[WORK ITEM]
Give the number of lines that contain "pgAdmin" in the listing, and write nothing else.

[RECORDS]
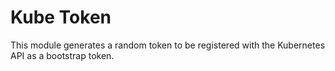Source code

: # Kube Token

This module generates a random token to be registered with the Kubernetes API as a bootstrap token.
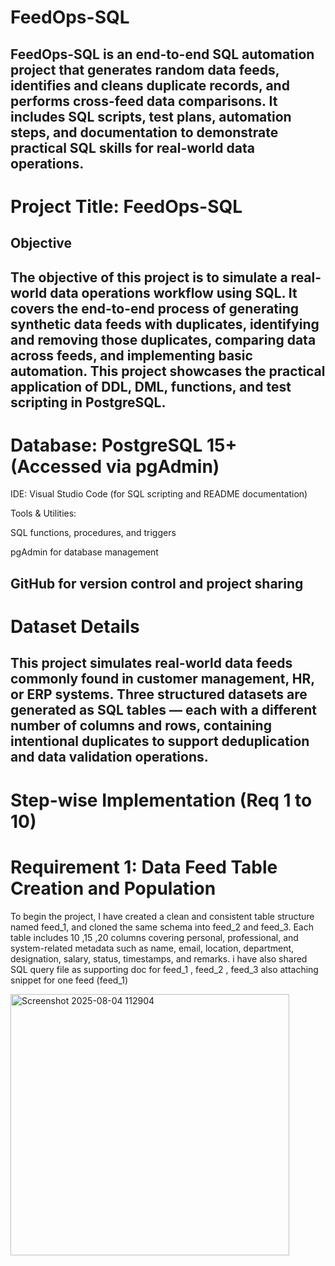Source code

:# FeedOps-SQL
FeedOps-SQL is an end-to-end SQL automation project that generates random data feeds, identifies and cleans duplicate records, and performs cross-feed data comparisons. It includes SQL scripts, test plans, automation steps, and documentation to demonstrate practical SQL skills for real-world data operations.
----------------------------------------------------------------------------------------------------------------------------------------------------------------------------
# Project Title: FeedOps-SQL
##  Objective
The objective of this project is to simulate a real-world data operations workflow using SQL. It covers the end-to-end process of generating synthetic data feeds with duplicates, identifying and removing those duplicates, comparing data across feeds, and implementing basic automation. This project showcases the practical application of DDL, DML, functions, and test scripting in PostgreSQL.
------------------------------------------------------------------------------------------------------------------------------------------------------------------------------
# Database: PostgreSQL 15+ (Accessed via pgAdmin)

IDE: Visual Studio Code (for SQL scripting and README documentation)

Tools & Utilities:

SQL functions, procedures, and triggers

pgAdmin for database management

GitHub for version control and project sharing
----------------------------------------------------------------------------------------------------------------------------------------------------------------------------
# Dataset Details
This project simulates real-world data feeds commonly found in customer management, HR, or ERP systems. Three structured datasets are generated as SQL tables — each with a different number of columns and rows, containing intentional duplicates to support deduplication and data validation operations.
---------------------------------------------------------------------------------------------------------------------------------------------------------------------------
# Step-wise Implementation (Req 1 to 10)

# Requirement 1: Data Feed Table Creation and Population
To begin the project, I have  created a clean and consistent table structure named feed_1, and cloned the same schema into feed_2 and feed_3. Each table includes 10 ,15 ,20 columns covering personal, professional, and system-related metadata such as name, email, location, department, designation, salary, status, timestamps, and remarks.
i have also shared SQL query file as supporting doc for feed_1 , feed_2 , feed_3 also attaching snippet for one feed (feed_1) 

<img width="446" height="418" alt="Screenshot 2025-08-04 112904" src="https://github.com/user-attachments/assets/48f04c3a-07b2-479b-8c1d-5820cee9653f" />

[YOUR SOLUTION]
2